BRIEF
In the entries that follow, find the word "https" and report each line it is on.

Collected data

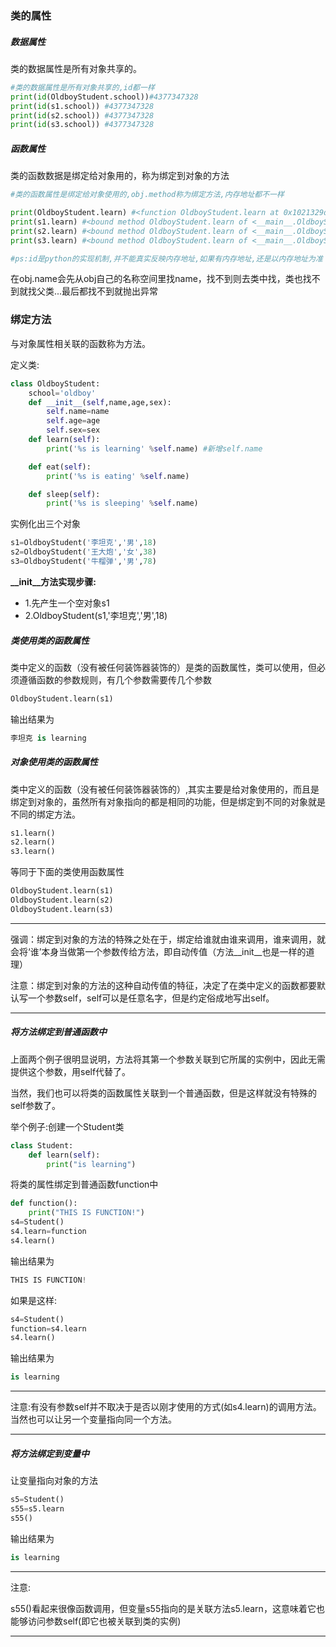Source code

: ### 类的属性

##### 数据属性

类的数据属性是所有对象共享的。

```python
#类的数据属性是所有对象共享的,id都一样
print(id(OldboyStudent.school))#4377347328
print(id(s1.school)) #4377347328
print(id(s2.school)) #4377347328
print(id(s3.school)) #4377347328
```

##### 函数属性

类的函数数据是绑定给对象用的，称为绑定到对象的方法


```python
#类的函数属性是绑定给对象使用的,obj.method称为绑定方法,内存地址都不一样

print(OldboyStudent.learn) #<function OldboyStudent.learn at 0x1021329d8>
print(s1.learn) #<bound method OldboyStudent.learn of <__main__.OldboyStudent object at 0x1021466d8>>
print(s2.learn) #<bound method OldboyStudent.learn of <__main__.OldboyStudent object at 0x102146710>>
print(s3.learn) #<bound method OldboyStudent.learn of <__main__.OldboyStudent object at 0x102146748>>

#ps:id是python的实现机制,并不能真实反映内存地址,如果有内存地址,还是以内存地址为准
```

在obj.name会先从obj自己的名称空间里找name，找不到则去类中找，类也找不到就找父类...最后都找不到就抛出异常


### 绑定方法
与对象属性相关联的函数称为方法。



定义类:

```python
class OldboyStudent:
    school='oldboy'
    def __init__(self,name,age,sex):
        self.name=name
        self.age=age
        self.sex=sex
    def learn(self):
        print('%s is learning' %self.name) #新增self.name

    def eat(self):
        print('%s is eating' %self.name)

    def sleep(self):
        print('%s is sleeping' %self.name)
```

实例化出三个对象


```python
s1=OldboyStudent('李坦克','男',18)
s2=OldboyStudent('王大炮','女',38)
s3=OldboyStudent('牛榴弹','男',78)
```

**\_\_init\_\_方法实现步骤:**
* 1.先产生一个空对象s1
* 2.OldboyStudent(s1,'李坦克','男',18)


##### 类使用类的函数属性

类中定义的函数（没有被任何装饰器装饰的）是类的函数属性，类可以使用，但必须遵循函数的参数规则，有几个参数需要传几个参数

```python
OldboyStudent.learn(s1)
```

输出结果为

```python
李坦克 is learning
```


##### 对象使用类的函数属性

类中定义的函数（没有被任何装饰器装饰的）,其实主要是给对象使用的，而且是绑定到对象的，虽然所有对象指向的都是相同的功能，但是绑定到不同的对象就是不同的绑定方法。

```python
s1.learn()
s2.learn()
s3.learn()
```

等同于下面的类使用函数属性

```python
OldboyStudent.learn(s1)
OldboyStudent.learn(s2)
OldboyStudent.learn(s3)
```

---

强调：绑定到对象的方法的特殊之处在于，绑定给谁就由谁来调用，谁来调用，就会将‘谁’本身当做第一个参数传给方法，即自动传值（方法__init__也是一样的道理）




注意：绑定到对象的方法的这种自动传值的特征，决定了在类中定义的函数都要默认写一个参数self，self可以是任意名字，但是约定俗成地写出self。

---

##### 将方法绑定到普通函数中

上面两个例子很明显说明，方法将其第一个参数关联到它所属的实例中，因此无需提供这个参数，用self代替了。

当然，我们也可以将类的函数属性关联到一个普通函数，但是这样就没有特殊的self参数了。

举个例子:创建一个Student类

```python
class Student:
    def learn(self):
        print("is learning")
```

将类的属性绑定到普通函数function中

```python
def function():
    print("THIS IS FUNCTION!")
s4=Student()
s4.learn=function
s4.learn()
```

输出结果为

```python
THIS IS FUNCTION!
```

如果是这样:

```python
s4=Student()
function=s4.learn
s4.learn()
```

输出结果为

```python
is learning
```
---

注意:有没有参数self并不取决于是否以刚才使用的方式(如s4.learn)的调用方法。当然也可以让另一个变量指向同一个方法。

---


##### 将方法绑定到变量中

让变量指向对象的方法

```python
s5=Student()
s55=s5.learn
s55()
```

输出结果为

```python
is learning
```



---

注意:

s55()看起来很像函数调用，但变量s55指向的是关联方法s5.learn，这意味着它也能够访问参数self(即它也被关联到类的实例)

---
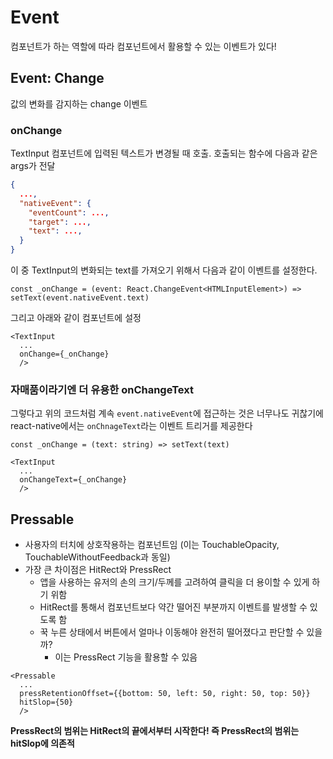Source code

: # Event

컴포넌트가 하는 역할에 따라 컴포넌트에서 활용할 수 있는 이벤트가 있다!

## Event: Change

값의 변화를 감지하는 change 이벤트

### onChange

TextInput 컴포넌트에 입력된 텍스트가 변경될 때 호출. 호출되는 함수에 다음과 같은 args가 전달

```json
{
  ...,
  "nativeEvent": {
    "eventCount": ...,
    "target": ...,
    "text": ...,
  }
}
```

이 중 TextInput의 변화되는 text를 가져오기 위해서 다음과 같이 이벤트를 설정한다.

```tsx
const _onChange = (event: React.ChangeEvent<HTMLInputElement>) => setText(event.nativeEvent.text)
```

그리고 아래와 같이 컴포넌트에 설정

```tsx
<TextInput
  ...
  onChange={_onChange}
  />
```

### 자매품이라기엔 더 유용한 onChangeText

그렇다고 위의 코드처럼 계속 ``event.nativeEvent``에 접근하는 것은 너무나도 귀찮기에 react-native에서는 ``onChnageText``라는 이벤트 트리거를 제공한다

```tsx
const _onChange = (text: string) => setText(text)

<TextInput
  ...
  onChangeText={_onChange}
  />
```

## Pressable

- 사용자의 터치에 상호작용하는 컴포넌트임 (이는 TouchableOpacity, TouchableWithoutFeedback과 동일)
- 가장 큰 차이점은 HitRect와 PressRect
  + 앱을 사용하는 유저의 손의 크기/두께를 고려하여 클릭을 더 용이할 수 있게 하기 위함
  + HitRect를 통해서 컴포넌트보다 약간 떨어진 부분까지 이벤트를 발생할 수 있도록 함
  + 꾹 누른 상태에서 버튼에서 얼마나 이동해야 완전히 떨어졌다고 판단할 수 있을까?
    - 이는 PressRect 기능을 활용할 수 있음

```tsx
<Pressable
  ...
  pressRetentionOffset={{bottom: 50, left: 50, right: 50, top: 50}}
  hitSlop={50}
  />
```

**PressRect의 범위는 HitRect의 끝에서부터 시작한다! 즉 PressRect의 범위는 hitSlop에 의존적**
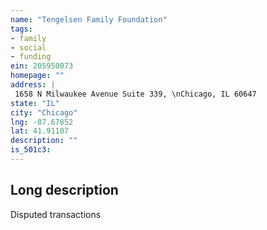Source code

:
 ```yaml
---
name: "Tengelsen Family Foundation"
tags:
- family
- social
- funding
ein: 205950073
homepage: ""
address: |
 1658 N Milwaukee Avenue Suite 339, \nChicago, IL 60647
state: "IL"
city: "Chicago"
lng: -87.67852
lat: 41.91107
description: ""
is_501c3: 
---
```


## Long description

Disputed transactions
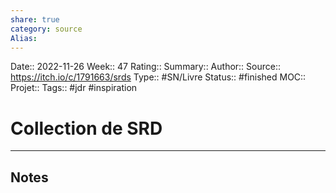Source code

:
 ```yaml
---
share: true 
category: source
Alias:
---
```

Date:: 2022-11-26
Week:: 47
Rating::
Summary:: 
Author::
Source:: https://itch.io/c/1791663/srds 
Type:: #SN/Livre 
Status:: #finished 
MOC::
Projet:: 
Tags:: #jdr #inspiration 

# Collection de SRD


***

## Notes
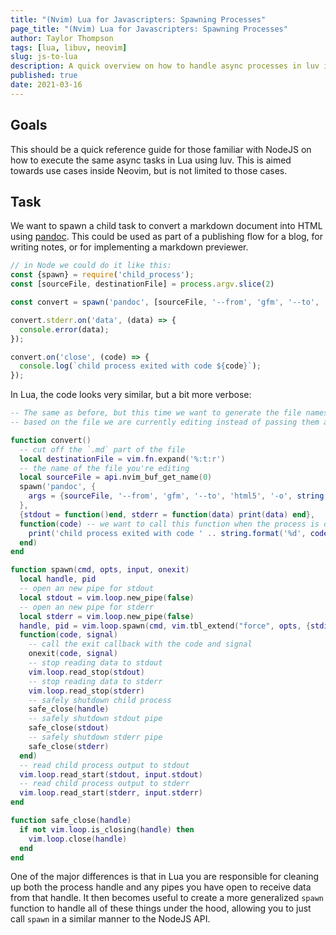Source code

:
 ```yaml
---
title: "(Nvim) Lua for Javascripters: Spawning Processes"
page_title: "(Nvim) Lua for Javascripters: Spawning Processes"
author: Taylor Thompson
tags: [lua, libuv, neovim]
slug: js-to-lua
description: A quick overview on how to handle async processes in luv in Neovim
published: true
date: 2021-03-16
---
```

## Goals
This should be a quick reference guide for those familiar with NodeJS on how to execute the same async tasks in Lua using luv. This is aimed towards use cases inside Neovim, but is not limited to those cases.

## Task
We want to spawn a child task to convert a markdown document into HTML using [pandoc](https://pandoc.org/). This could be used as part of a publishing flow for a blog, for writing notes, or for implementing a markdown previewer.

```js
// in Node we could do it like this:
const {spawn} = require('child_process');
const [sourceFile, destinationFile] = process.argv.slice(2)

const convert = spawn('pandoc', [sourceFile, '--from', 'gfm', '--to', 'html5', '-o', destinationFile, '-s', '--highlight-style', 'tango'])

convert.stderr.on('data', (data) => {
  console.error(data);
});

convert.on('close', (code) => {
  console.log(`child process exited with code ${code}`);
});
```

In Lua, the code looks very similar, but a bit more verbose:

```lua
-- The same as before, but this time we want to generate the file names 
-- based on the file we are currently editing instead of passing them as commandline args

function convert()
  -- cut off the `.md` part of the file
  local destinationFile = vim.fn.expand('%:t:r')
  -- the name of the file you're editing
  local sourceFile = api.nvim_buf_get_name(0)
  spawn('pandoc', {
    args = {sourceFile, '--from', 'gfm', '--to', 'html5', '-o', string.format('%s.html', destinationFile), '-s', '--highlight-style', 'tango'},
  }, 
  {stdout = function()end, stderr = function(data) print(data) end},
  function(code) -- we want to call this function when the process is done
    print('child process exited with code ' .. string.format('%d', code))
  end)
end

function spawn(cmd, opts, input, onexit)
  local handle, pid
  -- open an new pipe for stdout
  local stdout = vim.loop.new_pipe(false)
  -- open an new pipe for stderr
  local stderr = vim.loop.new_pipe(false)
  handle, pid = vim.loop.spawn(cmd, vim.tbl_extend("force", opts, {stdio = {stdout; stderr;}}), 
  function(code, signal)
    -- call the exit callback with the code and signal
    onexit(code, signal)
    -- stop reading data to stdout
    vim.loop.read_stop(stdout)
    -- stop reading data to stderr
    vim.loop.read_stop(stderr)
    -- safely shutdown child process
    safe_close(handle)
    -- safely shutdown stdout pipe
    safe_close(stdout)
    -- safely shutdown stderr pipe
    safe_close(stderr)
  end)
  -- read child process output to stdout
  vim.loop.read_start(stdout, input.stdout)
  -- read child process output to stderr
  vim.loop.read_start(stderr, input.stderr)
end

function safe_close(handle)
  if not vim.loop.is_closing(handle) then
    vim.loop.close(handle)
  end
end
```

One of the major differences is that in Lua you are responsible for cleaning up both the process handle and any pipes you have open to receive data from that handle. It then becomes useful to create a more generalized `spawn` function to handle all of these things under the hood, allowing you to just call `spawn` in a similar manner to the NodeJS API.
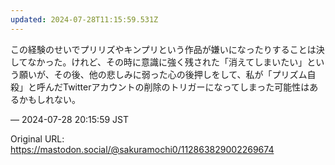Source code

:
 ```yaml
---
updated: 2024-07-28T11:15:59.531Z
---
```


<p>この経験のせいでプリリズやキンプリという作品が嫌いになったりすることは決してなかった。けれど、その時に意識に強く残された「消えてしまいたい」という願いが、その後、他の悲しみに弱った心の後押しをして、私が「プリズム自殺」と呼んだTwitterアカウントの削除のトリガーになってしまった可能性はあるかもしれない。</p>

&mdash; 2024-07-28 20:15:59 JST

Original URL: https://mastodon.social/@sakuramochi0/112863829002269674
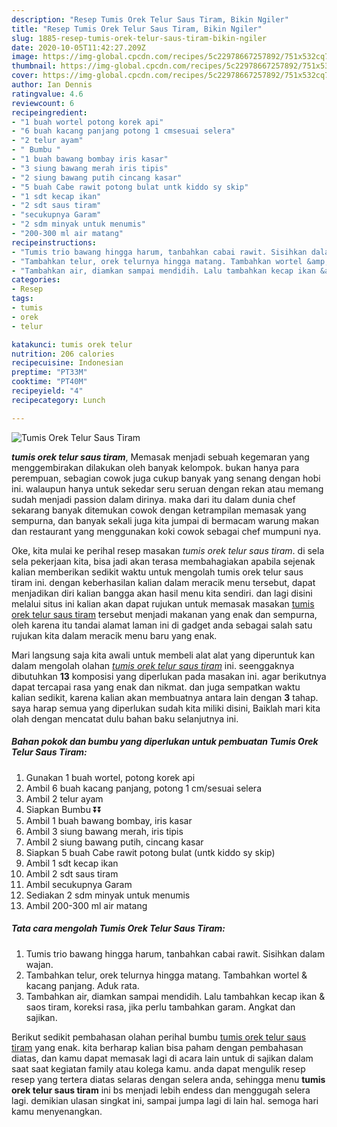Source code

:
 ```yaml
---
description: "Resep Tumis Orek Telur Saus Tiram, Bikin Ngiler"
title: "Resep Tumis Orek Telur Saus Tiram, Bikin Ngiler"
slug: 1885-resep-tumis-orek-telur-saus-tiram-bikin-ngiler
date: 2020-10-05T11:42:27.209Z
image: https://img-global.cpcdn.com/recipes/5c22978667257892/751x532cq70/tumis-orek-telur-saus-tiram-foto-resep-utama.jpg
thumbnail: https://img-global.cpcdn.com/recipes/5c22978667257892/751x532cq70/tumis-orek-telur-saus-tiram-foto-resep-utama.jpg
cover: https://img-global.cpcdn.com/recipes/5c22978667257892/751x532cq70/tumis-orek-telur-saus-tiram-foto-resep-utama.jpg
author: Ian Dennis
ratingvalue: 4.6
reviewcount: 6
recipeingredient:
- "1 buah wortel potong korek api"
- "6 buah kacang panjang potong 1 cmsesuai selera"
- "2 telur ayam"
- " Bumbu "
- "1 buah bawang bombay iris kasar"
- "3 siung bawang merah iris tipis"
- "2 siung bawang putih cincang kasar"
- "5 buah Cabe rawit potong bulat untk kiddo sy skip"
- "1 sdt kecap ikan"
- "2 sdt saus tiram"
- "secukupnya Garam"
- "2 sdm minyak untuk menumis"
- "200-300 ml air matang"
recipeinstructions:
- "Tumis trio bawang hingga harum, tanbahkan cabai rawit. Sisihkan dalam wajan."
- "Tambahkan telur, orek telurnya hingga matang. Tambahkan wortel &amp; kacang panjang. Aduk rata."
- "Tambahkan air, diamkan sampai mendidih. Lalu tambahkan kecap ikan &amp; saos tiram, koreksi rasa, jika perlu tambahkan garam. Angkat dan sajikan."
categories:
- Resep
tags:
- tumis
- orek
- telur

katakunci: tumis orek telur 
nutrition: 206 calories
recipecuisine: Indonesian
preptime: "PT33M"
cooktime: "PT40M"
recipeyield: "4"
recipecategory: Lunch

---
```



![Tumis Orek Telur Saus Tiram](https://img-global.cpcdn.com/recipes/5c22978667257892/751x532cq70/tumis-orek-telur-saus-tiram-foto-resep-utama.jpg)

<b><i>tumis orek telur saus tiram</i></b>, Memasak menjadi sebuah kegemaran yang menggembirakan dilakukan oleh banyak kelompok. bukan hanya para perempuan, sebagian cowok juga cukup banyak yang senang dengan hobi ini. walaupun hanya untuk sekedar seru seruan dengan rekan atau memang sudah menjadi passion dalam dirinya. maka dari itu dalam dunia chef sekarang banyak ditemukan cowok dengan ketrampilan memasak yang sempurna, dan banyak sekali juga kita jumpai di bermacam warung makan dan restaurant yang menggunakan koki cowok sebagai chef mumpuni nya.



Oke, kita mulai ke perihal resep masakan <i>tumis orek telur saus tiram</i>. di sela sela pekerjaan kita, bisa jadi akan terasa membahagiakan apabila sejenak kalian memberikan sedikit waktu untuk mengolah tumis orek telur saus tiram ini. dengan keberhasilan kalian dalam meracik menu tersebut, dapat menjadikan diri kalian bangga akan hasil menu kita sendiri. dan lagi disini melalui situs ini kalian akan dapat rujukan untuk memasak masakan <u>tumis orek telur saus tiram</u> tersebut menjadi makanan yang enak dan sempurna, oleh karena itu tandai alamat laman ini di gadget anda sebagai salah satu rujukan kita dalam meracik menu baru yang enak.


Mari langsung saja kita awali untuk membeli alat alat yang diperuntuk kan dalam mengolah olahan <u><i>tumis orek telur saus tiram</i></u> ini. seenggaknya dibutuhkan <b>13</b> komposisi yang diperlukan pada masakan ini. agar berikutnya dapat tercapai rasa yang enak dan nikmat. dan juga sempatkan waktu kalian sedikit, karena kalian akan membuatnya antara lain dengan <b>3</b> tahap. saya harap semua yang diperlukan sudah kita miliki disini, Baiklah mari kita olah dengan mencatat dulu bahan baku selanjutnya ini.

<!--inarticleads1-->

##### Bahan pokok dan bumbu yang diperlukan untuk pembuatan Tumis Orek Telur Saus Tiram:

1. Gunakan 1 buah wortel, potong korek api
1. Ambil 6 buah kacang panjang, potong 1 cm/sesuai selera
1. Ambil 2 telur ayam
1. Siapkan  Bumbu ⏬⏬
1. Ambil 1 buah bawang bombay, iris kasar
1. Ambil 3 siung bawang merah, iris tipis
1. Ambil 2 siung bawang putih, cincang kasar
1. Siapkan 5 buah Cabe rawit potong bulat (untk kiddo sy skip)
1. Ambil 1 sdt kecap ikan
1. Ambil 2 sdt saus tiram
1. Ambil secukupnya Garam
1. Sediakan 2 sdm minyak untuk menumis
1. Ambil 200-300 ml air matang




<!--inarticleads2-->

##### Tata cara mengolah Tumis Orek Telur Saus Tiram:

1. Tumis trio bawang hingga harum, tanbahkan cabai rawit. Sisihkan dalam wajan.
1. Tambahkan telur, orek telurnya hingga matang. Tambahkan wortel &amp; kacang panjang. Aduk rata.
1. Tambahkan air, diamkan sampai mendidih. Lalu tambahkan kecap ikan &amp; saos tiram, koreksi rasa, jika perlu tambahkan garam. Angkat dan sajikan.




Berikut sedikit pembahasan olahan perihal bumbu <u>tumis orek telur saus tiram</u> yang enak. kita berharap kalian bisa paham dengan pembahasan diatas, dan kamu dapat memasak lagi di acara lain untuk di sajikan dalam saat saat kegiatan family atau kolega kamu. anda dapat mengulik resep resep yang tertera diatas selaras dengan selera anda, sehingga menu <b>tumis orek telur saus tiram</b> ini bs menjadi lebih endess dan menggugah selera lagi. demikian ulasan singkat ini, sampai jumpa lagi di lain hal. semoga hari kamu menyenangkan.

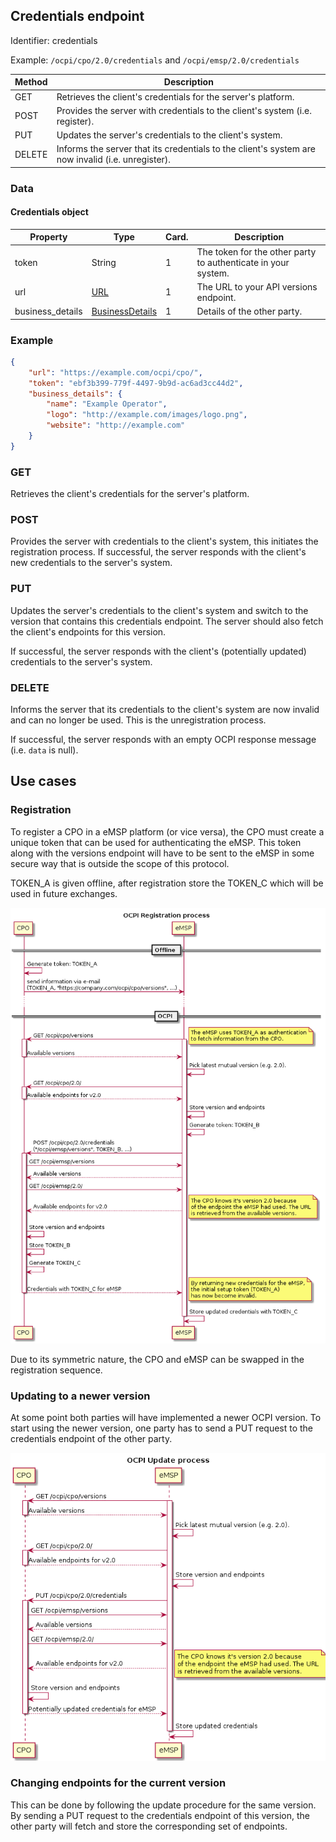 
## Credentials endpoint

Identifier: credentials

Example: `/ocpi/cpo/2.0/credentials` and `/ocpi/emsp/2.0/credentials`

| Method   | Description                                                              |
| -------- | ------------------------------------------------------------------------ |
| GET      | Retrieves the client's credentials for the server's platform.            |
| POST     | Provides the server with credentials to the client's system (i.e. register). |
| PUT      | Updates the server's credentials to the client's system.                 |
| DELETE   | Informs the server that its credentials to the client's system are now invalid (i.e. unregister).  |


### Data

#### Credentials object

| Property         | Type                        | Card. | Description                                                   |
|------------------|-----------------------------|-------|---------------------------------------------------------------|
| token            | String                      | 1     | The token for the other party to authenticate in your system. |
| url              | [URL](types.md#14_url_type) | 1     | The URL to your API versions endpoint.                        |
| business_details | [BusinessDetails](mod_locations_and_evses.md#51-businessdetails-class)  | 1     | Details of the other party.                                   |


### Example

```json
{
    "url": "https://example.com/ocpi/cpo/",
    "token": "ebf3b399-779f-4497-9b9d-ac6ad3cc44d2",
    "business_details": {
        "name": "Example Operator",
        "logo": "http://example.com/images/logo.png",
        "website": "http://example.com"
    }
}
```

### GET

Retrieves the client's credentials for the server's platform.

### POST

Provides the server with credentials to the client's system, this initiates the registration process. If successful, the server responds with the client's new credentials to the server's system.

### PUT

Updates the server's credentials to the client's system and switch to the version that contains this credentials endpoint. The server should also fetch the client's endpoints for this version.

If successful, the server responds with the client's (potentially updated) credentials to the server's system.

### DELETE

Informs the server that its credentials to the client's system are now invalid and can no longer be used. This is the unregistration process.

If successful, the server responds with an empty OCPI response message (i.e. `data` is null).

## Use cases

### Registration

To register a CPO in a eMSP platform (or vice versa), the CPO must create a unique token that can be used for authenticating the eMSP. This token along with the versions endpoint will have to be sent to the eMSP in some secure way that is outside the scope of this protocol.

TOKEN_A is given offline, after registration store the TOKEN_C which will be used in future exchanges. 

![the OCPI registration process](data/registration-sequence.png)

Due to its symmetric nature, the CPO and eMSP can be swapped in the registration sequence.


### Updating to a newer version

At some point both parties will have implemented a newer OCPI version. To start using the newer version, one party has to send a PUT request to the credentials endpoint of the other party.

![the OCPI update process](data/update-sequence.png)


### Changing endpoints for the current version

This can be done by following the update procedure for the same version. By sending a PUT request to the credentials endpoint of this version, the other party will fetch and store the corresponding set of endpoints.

WRITTEN RESPONSE
Source:: https://itch.io/c/1791663/srds 
We want to spawn a child task to convert a markdown document into HTML using [pandoc](https://pandoc.org/). This could be used as part of a publishing flow for a blog, for writing notes, or for implementing a markdown previewer.
Original URL: https://mastodon.social/@sakuramochi0/112863829002269674
image: https://img-global.cpcdn.com/recipes/5c22978667257892/751x532cq70/tumis-orek-telur-saus-tiram-foto-resep-utama.jpg
thumbnail: https://img-global.cpcdn.com/recipes/5c22978667257892/751x532cq70/tumis-orek-telur-saus-tiram-foto-resep-utama.jpg
cover: https://img-global.cpcdn.com/recipes/5c22978667257892/751x532cq70/tumis-orek-telur-saus-tiram-foto-resep-utama.jpg
![Tumis Orek Telur Saus Tiram](https://img-global.cpcdn.com/recipes/5c22978667257892/751x532cq70/tumis-orek-telur-saus-tiram-foto-resep-utama.jpg)
    "url": "https://example.com/ocpi/cpo/",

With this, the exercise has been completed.